The year 2024 ended with a significant increase in the value of the loan and credit portfolio and a notable rise in newly issued obligations. By the end of the year, the total value of loans and credit obligations reached a record 760.6 billion PLN, reflecting a 5.5% year-over-year growth, according to a report by the Credit Information Bureau (BIK). Over the past 12 months, borrowers took out loans and credits worth 248.8 billion PLN, marking an increase of over 32% compared to 2023. Sales of most credit and loan products saw double-digit growth.
The highest demand was observed for cash loans and mortgage loans, with banks issuing 94.9 billion PLN and 87.1 billion PLN, respectively. These two products accounted for 73% of the total value of household financing in 2024.
“The ability to borrow and the demand for credit in 2025 will largely depend on macroeconomic factors such as wage levels, unemployment rates, inflation, and interest rates,” said Dr.

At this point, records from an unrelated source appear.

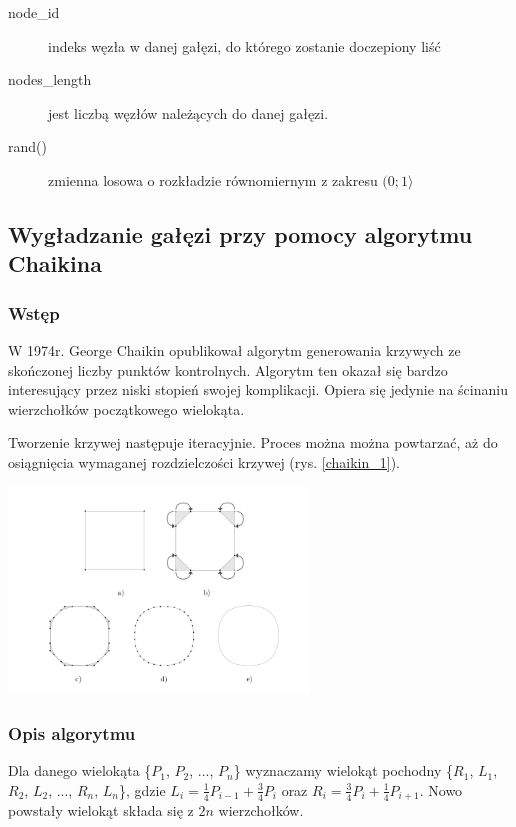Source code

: \begin{description}
	\item[node\_id] indeks węzła w danej gałęzi, do którego zostanie doczepiony liść
	\item[nodes\_length] jest liczbą węzłów należących do danej gałęzi.
	\item[rand()] zmienna losowa o rozkładzie równomiernym z zakresu $(0;1\rangle$
\end{description}

\subsection{Wygładzanie gałęzi przy pomocy algorytmu Chaikina \cite{smoothing}}
\subsubsection{Wstęp}
W 1974r. George Chaikin opublikował algorytm generowania krzywych ze skończonej liczby punktów kontrolnych. Algorytm ten okazał się bardzo interesujący przez niski stopień swojej komplikacji. Opiera się jedynie na ścinaniu wierzchołków początkowego wielokąta.

Tworzenie krzywej następuje iteracyjnie. Proces można można powtarzać, aż do osiągnięcia wymaganej rozdzielczości krzywej (rys. \ref{chaikin_1}).

\begin{center}
	\includegraphics[width=80mm]{images/model/chaikin_1.png}
	\label{chaikin_1}
\end{center}

\subsubsection{Opis algorytmu}

Dla danego wielokąta \{$P_1$, $P_2$, ..., $P_n$\} wyznaczamy wielokąt pochodny \{$R_1$, $L_1$, $R_2$, $L_2$, ..., $R_n$, $L_n$\}, gdzie
$L_i = \frac{1}{4}P_{i-1} + \frac{3}{4}P_i$ oraz $R_i = \frac{3}{4}P_i + \frac{1}{4}P_{i+1}$.
Nowo powstały wielokąt składa się z $2n$ wierzchołków.

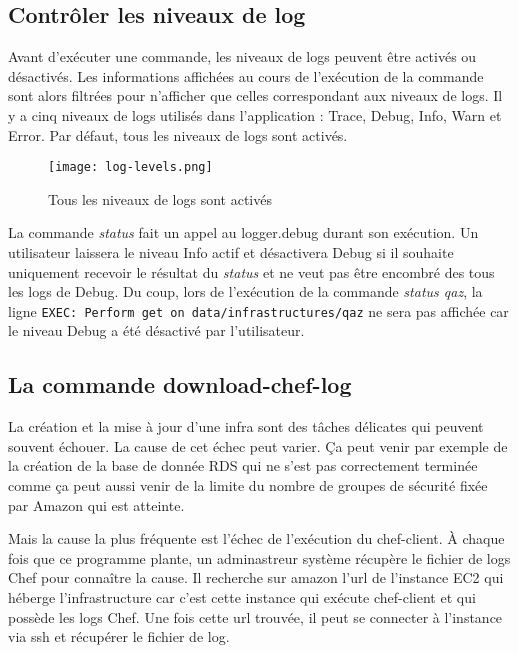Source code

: \subsection{Contrôler les niveaux de log}

Avant d'exécuter une commande, les niveaux de logs peuvent être activés ou
désactivés. Les informations affichées au cours de l'exécution de la commande
sont alors filtrées pour n'afficher que celles correspondant aux niveaux de logs.
Il y a cinq niveaux de logs utilisés dans l'application : 
Trace, Debug, Info, Warn et Error.
Par défaut, tous les niveaux de logs sont activés.

\begin{figure}[H]
  \texttt{[image: log-levels.png]}
  \caption{Tous les niveaux de logs sont activés}
\end{figure}

\bigskip

La commande \textit{status} fait un appel au logger.debug durant son exécution.
Un utilisateur laissera le niveau Info actif et désactivera Debug
si il souhaite uniquement recevoir le résultat du \textit{status} et ne veut pas
être encombré des tous les logs de Debug.
Du coup, lors de l'exécution de la commande \textit{status qaz}, la ligne
\verb?EXEC: Perform get on data/infrastructures/qaz? ne sera pas affichée car le
niveau Debug a été désactivé par l'utilisateur.



\subsection{La commande download-chef-log}
La création et la mise à jour d'une infra sont des tâches délicates qui peuvent
souvent échouer.
La cause de cet échec peut varier.
Ça peut venir par exemple de la création de la base de donnée RDS qui ne s'est
pas correctement terminée comme ça peut aussi venir de la limite du nombre de
groupes de sécurité fixée par Amazon qui est atteinte.

Mais la cause la plus fréquente est l'échec de l'exécution du chef-client.
À chaque fois que ce programme plante, un adminastreur système récupère le
fichier de logs Chef pour connaître la cause. Il recherche sur amazon l'url de
l'instance EC2 qui héberge l'infrastructure car c'est cette instance qui exécute
chef-client et qui possède les logs Chef. Une fois cette url trouvée, il peut se
connecter à l'instance via ssh et récupérer le fichier de log.


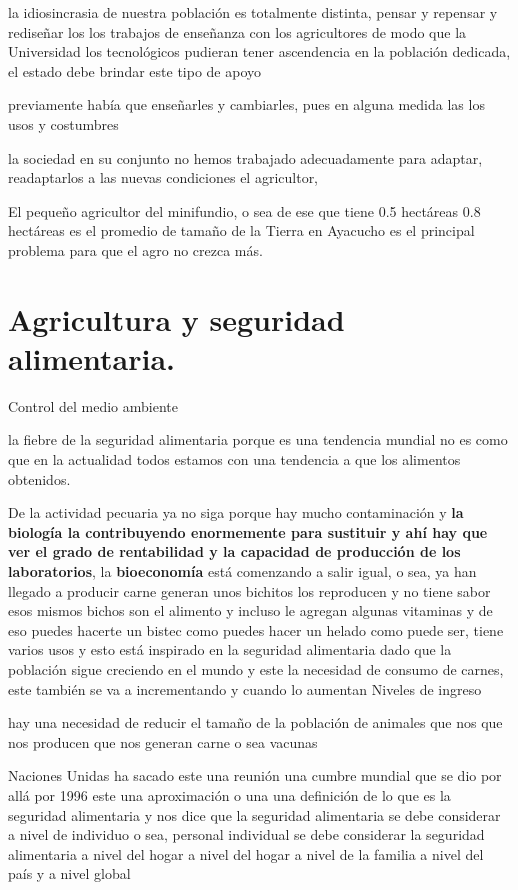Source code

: \documentclass[
  letterpaper,
  DIV=11,
  numbers=noendperiod]{scrartcl}
\begin{document}
la idiosincrasia de nuestra población es totalmente distinta, pensar y
repensar y rediseñar los los trabajos de enseñanza con los agricultores
de modo que la Universidad los tecnológicos pudieran tener ascendencia
en la población dedicada, el estado debe brindar este tipo de apoyo

previamente había que enseñarles y cambiarles, pues en alguna medida las
los usos y costumbres

la sociedad en su conjunto no hemos trabajado adecuadamente para
adaptar, readaptarlos a las nuevas condiciones el agricultor,

El pequeño agricultor del minifundio, o sea de ese que tiene 0.5
hectáreas 0.8 hectáreas es el promedio de tamaño de la Tierra en
Ayacucho es el principal problema para que el agro no crezca más.

\hypertarget{agricultura-y-seguridad-alimentaria.}{%
\section{Agricultura y seguridad
alimentaria.}\label{agricultura-y-seguridad-alimentaria.}}

Control del medio ambiente

la fiebre de la seguridad alimentaria porque es una tendencia mundial no
es como que en la actualidad todos estamos con una tendencia a que los
alimentos obtenidos.

De la actividad pecuaria ya no siga porque hay mucho contaminación y
\textbf{la biología la contribuyendo enormemente para sustituir y ahí
hay que ver el grado de rentabilidad y la capacidad de producción de los
laboratorios}, la \textbf{bioeconomía} está comenzando a salir igual, o
sea, ya han llegado a producir carne generan unos bichitos los
reproducen y no tiene sabor esos mismos bichos son el alimento y incluso
le agregan algunas vitaminas y de eso puedes hacerte un bistec como
puedes hacer un helado como puede ser, tiene varios usos y esto está
inspirado en la seguridad alimentaria dado que la población sigue
creciendo en el mundo y este la necesidad de consumo de carnes, este
también se va a incrementando y cuando lo aumentan Niveles de ingreso

hay una necesidad de reducir el tamaño de la población de animales que
nos que nos producen que nos generan carne o sea vacunas

Naciones Unidas ha sacado este una reunión una cumbre mundial que se dio
por allá por 1996 este una aproximación o una una definición de lo que
es la seguridad alimentaria y nos dice que la seguridad alimentaria se
debe considerar a nivel de individuo o sea, personal individual se debe
considerar la seguridad alimentaria a nivel del hogar a nivel del hogar
a nivel de la familia a nivel del país y a nivel global
\end{document}
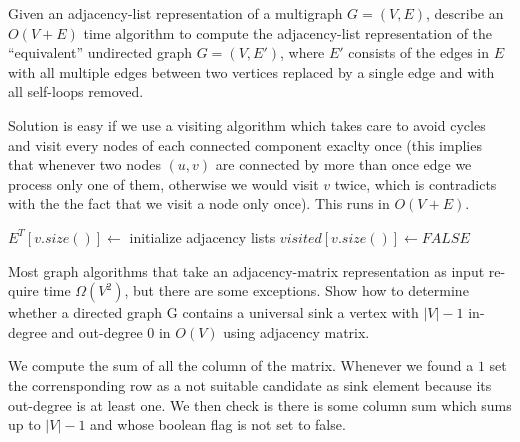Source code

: \begin{problem}
Given an adjacency-list representation of a multigraph  $G = (V,E)$, describe an
$O(V + E)$ time algorithm to compute the adjacency-list representation of the
“equivalent” undirected graph  $G = (V,E')$, where $E'$ consists of the edges in $E$
with all multiple edges between two vertices replaced by a single edge and with all
self-loops removed.

\begin{solution}
Solution is easy if we use a visiting algorithm which takes care to avoid cycles and visit every nodes of each connected component exaclty once (this implies that whenever two nodes $(u,v)$ are connected by more than once edge we process only one of them, otherwise we would visit $v$ twice, which is contradicts with the the fact that we visit a node only once). This runs in $O(V+E)$.

	\begin{algorithm}
 $E^T[v.size()] \gets $ initialize adjacency lists\;
 $visited[v.size()] \gets FALSE$\;

\;
\end{algorithm}


\end{solution}
\end{problem}

\begin{problem}
Most graph algorithms that take an adjacency-matrix representation as input re-
quire time $\Omega(V^2)$, but there are some exceptions. Show how to determine whether
a directed graph G contains a universal sink a vertex with $|V|-1$ in-degree and out-degree $0$ in $O(V)$ using adjacency matrix.
\begin{solution}
We compute the sum of all the column of the matrix. Whenever we found a $1$ set the corrensponding row as a not suitable candidate as sink element because its out-degree is at least one.
We then check is there is some column sum which sums up to $|V|-1$ and whose boolean flag is not set to false.

\end{solution}
\end{problem}

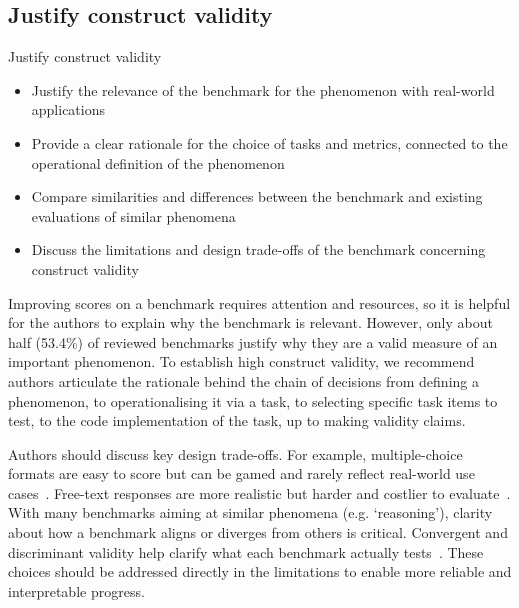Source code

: \subsection{Justify construct validity}
\vspace{-5pt}
\begin{checklistbox}{Justify construct validity}
    \begin{itemize}[leftmargin=5pt, label=\scriptsize$\square$]
    \item Justify the relevance of the benchmark for the phenomenon with real-world applications
    \item Provide a clear rationale for the choice of tasks and metrics, connected to the operational definition of the phenomenon
    \item Compare similarities and differences between the benchmark and existing evaluations of similar phenomena
    \item Discuss the limitations and design trade-offs of the benchmark concerning construct validity
\end{itemize}
\end{checklistbox}

Improving scores on a benchmark requires attention and resources, so it is helpful for the authors to explain why the benchmark is relevant. However, only about half (53.4\%) of reviewed benchmarks justify why they are a valid measure of an important phenomenon. To establish high construct validity, we recommend authors articulate the rationale behind the chain of decisions from defining a phenomenon, to operationalising it via a task, to selecting specific task items to test, to the code implementation of the task, up to making validity claims. 

Authors should discuss key design trade-offs. For example, multiple-choice formats are easy to score but can be gamed and rarely reflect real-world use cases~\cite{mccoyRightWrongReasons2019b}. Free-text responses are more realistic but harder and costlier to evaluate~\cite{bidermanLessonsTrenchesReproducible2024a}. With many benchmarks aiming at similar phenomena (e.g. `reasoning'), clarity about how a benchmark aligns or diverges from others is critical. Convergent and discriminant validity help clarify what each benchmark actually tests~\cite{alaaMedicalLargeLanguage2025a}. These choices should be addressed directly in the limitations to enable more reliable and interpretable progress.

Mariusz Cholewa, CEO of BIK.
Key Drivers of Growth in 2024
The year 2024 was notably better than previous periods for the credit and loan market. Most products saw high growth dynamics, with credit limits maintaining their 2023 levels. Despite persistently high interest rates and the absence of a new round of housing credit support programs, the year brought clear increases in the value of both outstanding loan portfolios and newly issued obligations.
“The value of new financing provided to clients in 2024 exceeded our expectations,” said Dr. Cholewa.
Key contributing factors included:
- Wage Growth: An 11% increase in wages enhanced creditworthiness and encouraged timely repayment of loans and non-bank credit obligations.
- Low Unemployment: A 5.1% unemployment rate bolstered financial security and drove higher demand for loans.
- Moderate Inflation: An annual inflation rate of 3.6% allowed for better portfolio management.
- Stable Interest Rates: Although still high, stable rates facilitated consumer confidence and credit activity.
Record Loan and Credit Portfolio
The total value of private loans and credits reached a historic 760.6 billion PLN, an increase of 39.7 billion PLN compared to 2023. Mortgage loans accounted for the largest share at 68.9% (524.3 billion PLN), followed by cash loans at 22.8% (173.5 billion PLN).
Other credit products, such as installment loans (28.9 billion PLN), credit cards (13.9 billion PLN), and credit limits (9.1 billion PLN), played a smaller role. Non-bank cash loans reached 6.9 billion PLN, and purpose-specific loans totaled 2.6 billion PLN. The emerging Buy Now, Pay Later (BNPL) segment recorded an impressive 0.8 billion PLN by year-end.
Housing and Cash Loans Dominate
In 2024, the value of issued mortgage loans amounted to 87.1 billion PLN, a 36.1% year-over-year increase. Of this, 13.6 billion PLN stemmed from applications filed under the “Safe Mortgage 2%” program in 2023. Excluding this program, pure market-driven mortgage loans amounted to 73.5 billion PLN.
Cash loans reached 94.9 billion PLN, with a 28.6% year-over-year growth. A significant portion of high-value housing loans (above 600,000 PLN) grew by nearly 115%, driven by rising property prices and improved creditworthiness.
Non-Bank Loans and the BNPL Boom
Non-bank loan companies issued loans worth 21.7 billion PLN, a 49% year-over-year increase. BNPL services doubled their value to 10.7 billion PLN, marking a 101.8% year-over-year growth. This payment method, especially popular among younger consumers under 44 years old, has introduced new customers to the financial market.
Positive Outlook for 2025
Despite persistent inflation and high interest rates, the credit and loan market is expected to continue its upward trend in 2025. Key factors include low unemployment, rising incomes, and stable economic growth. BIK forecasts a 1.2% growth in mortgage sales to 88.2 billion PLN and a 5.9% increase in cash loan sales to 100.5 billion PLN.
The non-bank loan market is also expected to grow moderately, with cash loans forecasted to reach 15.9 billion PLN in 2025. Installment loans and purpose-specific loans are expected to see growth rates of 4.9% and 8.7%, respectively.
“The 2025 credit market holds promise for sustainable growth, driven by improving macroeconomic conditions and rising consumer confidence,” concluded Dr. Cholewa.